2. Materials and Methods

2.1. Ethics

All the experiments described here on animals were conducted in accordance with the ARRIVE guidelines [31] and were reviewed and approved by the local Animal Experiment Ethics Committee of Auvergne (CEMEA) and by the French Ministry of Higher Education, Research and Innovation (authorizations n° 5175 (STZ rats), n° 17573 (SNL rats) and n° 24498 (OXA rats)). All efforts were made to minimize the suffering and the number of animals used.

2.2. Animals and Models of Neuropathic Pain

Sprague–Dawley male rats (initial weight 200–250 g) were purchased from Janvier Labs (Le Genest-Saint-Isle, France) one week before starting the experiment. Rats were housed, three (diabetic rats) or four (healthy rats) in a cage under standard laboratory conditions with a 12 h light/dark cycle, stable temperature (22 ± 1 °C), controlled humidity (55 ± 10%) and were given food and water ad libitum.
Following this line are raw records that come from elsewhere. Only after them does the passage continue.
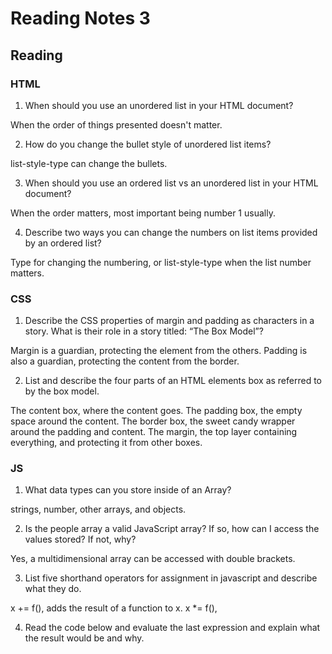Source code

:# Reading Notes 3

## Reading

### HTML

1. When should you use an unordered list in your HTML document?

When the order of things presented doesn't matter.

2. How do you change the bullet style of unordered list items?

list-style-type can change the bullets.

3. When should you use an ordered list vs an unordered list in your HTML document?

When the order matters, most important being number 1 usually.

4. Describe two ways you can change the numbers on list items provided by an ordered list?

Type for changing the numbering, or list-style-type when the list number matters.

### CSS

1. Describe the CSS properties of margin and padding as characters in a story. What is their role in a story titled: “The Box Model”?

Margin is a guardian, protecting the element from the others. Padding is also a guardian, protecting the content from the border.

2. List and describe the four parts of an HTML elements box as referred to by the box model.

The content box, where the content goes. The padding box, the empty space around the content. The border box, the sweet candy wrapper around the padding and content. The margin, the top layer containing everything, and protecting it from other boxes.

### JS

1. What data types can you store inside of an Array?

strings, number, other arrays, and objects.

2. Is the people array a valid JavaScript array? If so, how can I access the values stored? If not, why?

Yes, a multidimensional array can be accessed with double brackets.

3. List five shorthand operators for assignment in javascript and describe what they do.

x += f(), adds the result of a function to x.
x *= f(), 

4. Read the code below and evaluate the last expression and explain what the result would be and why.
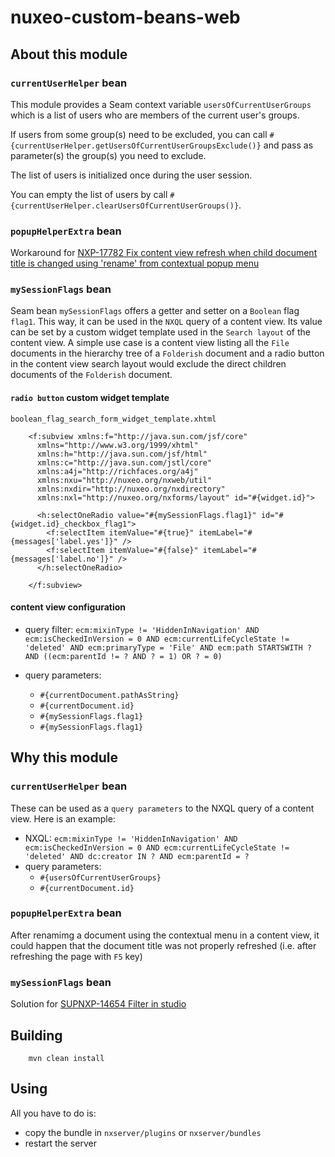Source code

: nuxeo-custom-beans-web
===

## About this module


### `currentUserHelper` bean

This module provides a Seam context variable `usersOfCurrentUserGroups` which is a list of users who are members of the current user's groups.

If users from some group(s) need to be excluded, you can call `#{currentUserHelper.getUsersOfCurrentUserGroupsExclude()}` and pass as parameter(s) the group(s) you need to exclude.

The list of users is initialized once during the user session.

You can empty the list of users by call `#{currentUserHelper.clearUsersOfCurrentUserGroups()}`.

### `popupHelperExtra` bean

Workaround for [NXP-17782 Fix content view refresh when child document title is changed using 'rename' from contextual popup menu](https://jira.nuxeo.com/browse/NXP-17782)

### `mySessionFlags` bean

Seam bean `mySessionFlags` offers a getter and setter on a `Boolean` flag `flag1`. This way, it can be used in the `NXQL` query of a content view. Its value can be set by a custom widget template used in the `Search layout` of the content view.
A simple use case is a content view listing all the `File` documents in the hierarchy tree of a `Folderish` document and a radio button in the content view search layout would exclude the direct children documents of the `Folderish` document.

#### `radio button` custom widget template  

`boolean_flag_search_form_widget_template.xhtml`

		<f:subview xmlns:f="http://java.sun.com/jsf/core"
		  xmlns="http://www.w3.org/1999/xhtml"
		  xmlns:h="http://java.sun.com/jsf/html"
		  xmlns:c="http://java.sun.com/jstl/core"
		  xmlns:a4j="http://richfaces.org/a4j"
		  xmlns:nxu="http://nuxeo.org/nxweb/util"
		  xmlns:nxdir="http://nuxeo.org/nxdirectory"
		  xmlns:nxl="http://nuxeo.org/nxforms/layout" id="#{widget.id}">
		
		  <h:selectOneRadio value="#{mySessionFlags.flag1}" id="#{widget.id}_checkbox_flag1">
		    <f:selectItem itemValue="#{true}" itemLabel="#{messages['label.yes']}" />
		    <f:selectItem itemValue="#{false}" itemLabel="#{messages['label.no']}" />
		  </h:selectOneRadio>
		
		</f:subview>

#### content view configuration

- query filter: `ecm:mixinType != 'HiddenInNavigation' AND ecm:isCheckedInVersion = 0 AND ecm:currentLifeCycleState != 'deleted' AND ecm:primaryType = 'File' AND ecm:path STARTSWITH ? AND ((ecm:parentId != ? AND ? = 1) OR ? = 0)`

- query parameters:
  - `#{currentDocument.pathAsString}`
  - `#{currentDocument.id}`
  - `#{mySessionFlags.flag1}`
  - `#{mySessionFlags.flag1}`

## Why this module

### `currentUserHelper` bean

These can be used as a `query parameters` to the NXQL query of a content view. Here is an example:
- NXQL: `ecm:mixinType != 'HiddenInNavigation' AND ecm:isCheckedInVersion = 0 AND ecm:currentLifeCycleState != 'deleted' AND dc:creator IN ? AND ecm:parentId = ?`
- query parameters:
  - `#{usersOfCurrentUserGroups}`
  - `#{currentDocument.id}`

### `popupHelperExtra` bean

After renamimg a document using the contextual menu in a content view, it could happen that the document title was not properly refreshed (i.e. after refreshing the page with `F5` key)

### `mySessionFlags` bean

Solution for [SUPNXP-14654 Filter in studio](https://jira.nuxeo.com/browse/SUPNXP-14654)


## Building

        mvn clean install

## Using

All you have to do is:

 - copy the bundle in `nxserver/plugins` or `nxserver/bundles`
 - restart the server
At the end of the experiments, animals not collected for biochemical studies were euthanized by progressive carbon dioxide inhalation (10–30 %/min).
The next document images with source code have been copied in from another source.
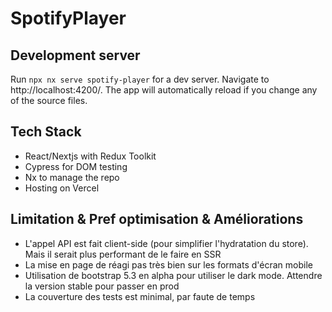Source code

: # SpotifyPlayer

## Development server

Run `npx nx serve spotify-player` for a dev server. Navigate to http://localhost:4200/. The app will automatically reload if you change any of the source files.

## Tech Stack

- React/Nextjs with Redux Toolkit
- Cypress for DOM testing
- Nx to manage the repo
- Hosting on Vercel

## Limitation & Pref optimisation & Améliorations

- L'appel API est fait client-side (pour simplifier l'hydratation du store). Mais il serait plus performant de le faire en SSR
- La mise en page de réagi pas très bien sur les formats d'écran mobile
- Utilisation de bootstrap 5.3 en alpha pour utiliser le dark mode. Attendre la version stable pour passer en prod
- La couverture des tests est minimal, par faute de temps
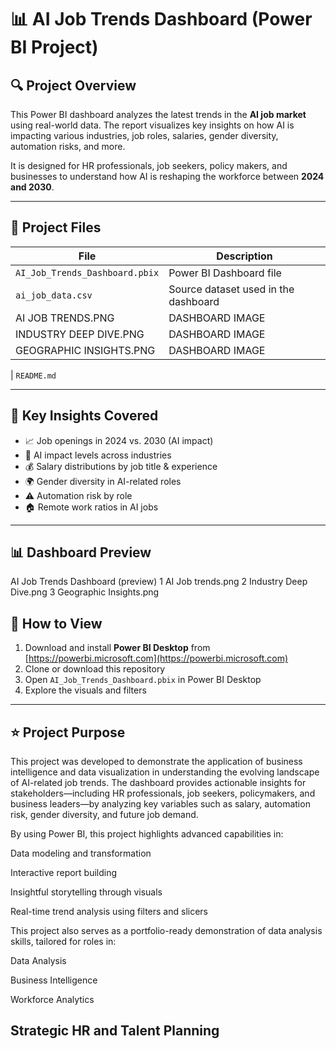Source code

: 
# 📊 AI Job Trends Dashboard (Power BI Project)

## 🔍 Project Overview

This Power BI dashboard analyzes the latest trends in the **AI job market** using real-world data. The report visualizes key insights on how AI is impacting various industries, job roles, salaries, gender diversity, automation risks, and more.

It is designed for HR professionals, job seekers, policy makers, and businesses to understand how AI is reshaping the workforce between **2024 and 2030**.

---

## 📁 Project Files

| File | Description |
|------|-------------|
| `AI_Job_Trends_Dashboard.pbix` | Power BI Dashboard file |
| `ai_job_data.csv` | Source dataset used in the dashboard|
| AI JOB TRENDS.PNG| DASHBOARD IMAGE|
| INDUSTRY DEEP DIVE.PNG| DASHBOARD IMAGE|
| GEOGRAPHIC INSIGHTS.PNG| DASHBOARD IMAGE|

| `README.md` 

---

## 📌 Key Insights Covered

- 📈 Job openings in 2024 vs. 2030 (AI impact)
- 🧠 AI impact levels across industries
- 💰 Salary distributions by job title & experience
- 🌍 Gender diversity in AI-related roles
- ⚠️ Automation risk by role
- 🏠 Remote work ratios in AI jobs

---
## 📊 Dashboard Preview

AI Job Trends Dashboard (preview)
1 AI Job trends.png
2 Industry Deep Dive.png
3 Geographic Insights.png



## 🚀 How to View

1. Download and install **Power BI Desktop** from [https://powerbi.microsoft.com](https://powerbi.microsoft.com)
2. Clone or download this repository
3. Open `AI_Job_Trends_Dashboard.pbix` in Power BI Desktop
4. Explore the visuals and filters

---

## ⭐ Project Purpose

This project was developed to demonstrate the application of business intelligence and data visualization in understanding the evolving landscape of AI-related job trends. The dashboard provides actionable insights for stakeholders—including HR professionals, job seekers, policymakers, and business leaders—by analyzing key variables such as salary, automation risk, gender diversity, and future job demand.



By using Power BI, this project highlights advanced capabilities in:

Data modeling and transformation

Interactive report building

Insightful storytelling through visuals

Real-time trend analysis using filters and slicers


This project also serves as a portfolio-ready demonstration of data analysis skills, tailored for roles in:

Data Analysis

Business Intelligence

Workforce Analytics

Strategic HR and Talent Planning
---
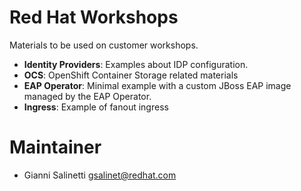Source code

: # Red Hat Workshops

Materials to be used on customer workshops. 

- **Identity Providers**: Examples about IDP configuration.
- **OCS**: OpenShift Container Storage related materials
- **EAP Operator**: Minimal example with a custom JBoss EAP image managed
  by the EAP Operator.
- **Ingress**: Example of fanout ingress

# Maintainer
- Gianni Salinetti <gsalinet@redhat.com>
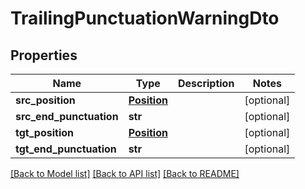 # TrailingPunctuationWarningDto

## Properties
Name | Type | Description | Notes
------------ | ------------- | ------------- | -------------
**src_position** | [**Position**](Position.md) |  | [optional] 
**src_end_punctuation** | **str** |  | [optional] 
**tgt_position** | [**Position**](Position.md) |  | [optional] 
**tgt_end_punctuation** | **str** |  | [optional] 

[[Back to Model list]](../README.md#documentation-for-models) [[Back to API list]](../README.md#documentation-for-api-endpoints) [[Back to README]](../README.md)

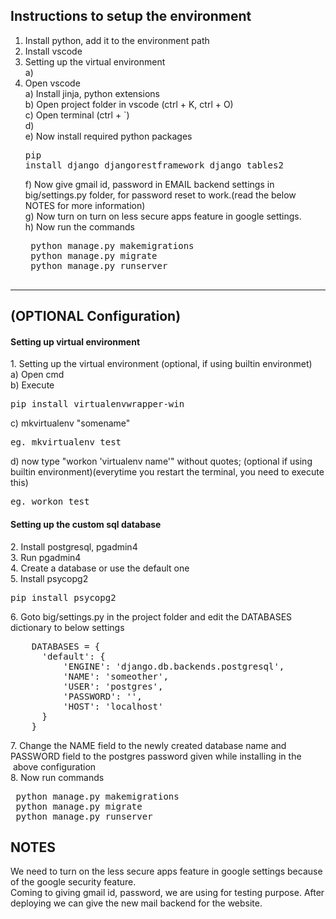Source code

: <h2>Instructions to setup the environment</h2>

1. Install <a href="https://www.python.org/downloads/" style="text-decoration: none">python</a>, add it to the environment path<br>
2. Install <a href="https://code.visualstudio.com/download" style="text-decoration: none">vscode</a><br>
3. Setting up the virtual environment<br>
    a) 
4. Open vscode<br>
    a) Install jinja, python extensions<br>
    b) Open project folder in vscode (ctrl + K, ctrl + O)<br>
    c) Open terminal (ctrl + `)<br>
    d) <br>
    e) Now install required python packages <pre>pip install django djangorestframework django_tables2</pre>
    f) Now give gmail id, password in EMAIL backend settings in big/settings.py folder, for password reset to work.(read the below NOTES for more information)<br>
    g) Now turn on <a href="https://myaccount.google.com/lesssecureapps" style="text-decoration: none">turn on less secure</a> apps feature in google settings.<br>
    h) Now run the commands 
    <pre>
    python manage.py makemigrations
    python manage.py migrate
    python manage.py runserver
    </pre>
<hr>
 
<h2>(OPTIONAL Configuration)</h2>
<h4>Setting up virtual environment</h4>
1. Setting up the virtual environment  (optional, if using builtin environmet)<br>
    a) Open cmd<br>
    b) Execute <pre>pip install virtualenvwrapper-win</pre>
    c) mkvirtualenv "somename"  <pre>eg. mkvirtualenv test</pre>
    d) now type "workon 'virtualenv name'" without quotes; (optional if using builtin environment)(everytime you restart the terminal, you need to execute this) <pre>eg. workon test</pre>
<h4>Setting up the custom sql database</h4>
2. Install <a href="https://www.postgresql.org/download/" style="text-decoration: none">postgresql</a>, <a href="https://www.pgadmin.org/download/" style="text-decoration: none">pgadmin4</a><br>
3. Run pgadmin4<br>
4. Create a database or use the default one<br>
5. Install psycopg2 <pre>pip install psycopg2</pre>
6. Goto big/settings.py in the project folder and edit the DATABASES dictionary to below settings<br>
<pre>
    DATABASES = {
      'default': {
          'ENGINE': 'django.db.backends.postgresql',
          'NAME': 'someother',
          'USER': 'postgres',
          'PASSWORD': '',
          'HOST': 'localhost'
      }
    }
</pre>
7. Change the NAME field to the newly created database name and PASSWORD field to the postgres password given while installing in the       &nbsp;above configuration<br>
8. Now run commands
<pre>
 python manage.py makemigrations
 python manage.py migrate
 python manage.py runserver
</pre>

<h2>NOTES</h2>
We need to turn on the less secure apps feature in google settings because of the google security feature.<br>
Coming to giving gmail id, password, we are using for testing purpose. After deploying we can give the new mail backend for the website.<br>
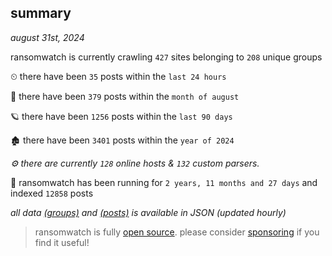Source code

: 
## summary
_august 31st, 2024_

ransomwatch is currently crawling `427` sites belonging to `208` unique groups

⏲ there have been `35` posts within the `last 24 hours`

🦈 there have been `379` posts within the `month of august`

🪐 there have been `1256` posts within the `last 90 days`

🏚 there have been `3401` posts within the `year of 2024`

_⚙️ there are currently `128` online hosts & `132` custom parsers._

🦕 ransomwatch has been running for `2 years, 11 months and 27 days` and indexed `12858` posts

_all data  [(groups)](http://ransomwhat.telemetry.ltd/groups) and [(posts)](http://ransomwhat.telemetry.ltd/posts) is available in JSON (updated hourly)_

> ransomwatch is fully [open source](https://github.com/joshhighet/ransomwatch#ransomwatch--). please consider [sponsoring](https://github.com/sponsors/joshhighet) if you find it useful!
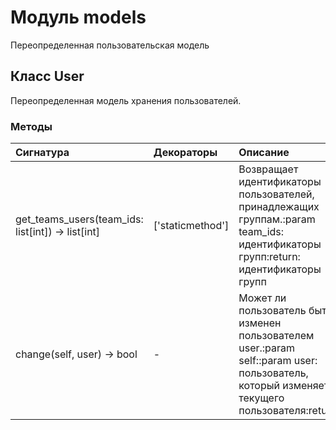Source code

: # Модуль models

Переопределенная пользовательская модель

## Класс User

Переопределенная модель хранения пользователей.

### Методы

| Сигнатура                                             | Декораторы       | Описание                                                                                                                                    |
| :---------------------------------------------------- | :--------------- | :------------------------------------------------------------------------------------------------------------------------------------------ |
| get_teams_users(team_ids: list[int]) -&#62; list[int] | ['staticmethod'] | Возвращает идентификаторы пользователей, принадлежащих группам.:param team_ids: идентификаторы групп:return: идентификаторы групп           |
| change(self, user) -&#62; bool                        | -                | Может ли пользователь быть изменен пользователем user.:param self::param user: пользователь, который изменяет текущего пользователя:return: |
The previously described streptozocin (STZ)-induced neuropathic pain model was used [26]. Diabetes was induced by a single intraperitoneal (i.p.) injection of STZ (75 mg kg⁻¹, Sigma–Aldrich, St-Quentin-Fallavier, France) dissolved in water for injections. An equal volume of water for injections was administrated (i.p.) to healthy rats to serve as a control group. Diabetes was confirmed one week after injection by measuring blood glucose levels in the tail vein with the Accu-Chek^®Performa glucometer (Roche, France). At this stage, diabetic rats, i.e., animals with blood glucose > 14 mM, received a subcutaneous (s.c.) injection of insulin (LANTUS^®, Sanofi-Aventis, Paris, France, 2 I.U./injection every other day) to ensure a good clinical condition during the entire experiment.

The spinal nerve ligation (SNL) model was performed as previously described [32]. Briefly, under xylazine 2%/ketamine (75 mg/kg i.p) anesthesia, left spinal nerve L5 was tightly ligated (4–0 silk suture, Mersilk, Ethicon LLC Johnson & Johnson, San Lorenzo, Puerto Rico). After surgery, animals were treated with a non-steroidal anti-inflammatory drug (Meloxicam, 2 mg/kg s.c., one injection per day for 2 days). The animals were allowed to recover and were monitored routinely to ensure good health. Signs of disability and distress were absent, and animals did not develop post-operative sensory loss or motor deficit as a consequence of surgery.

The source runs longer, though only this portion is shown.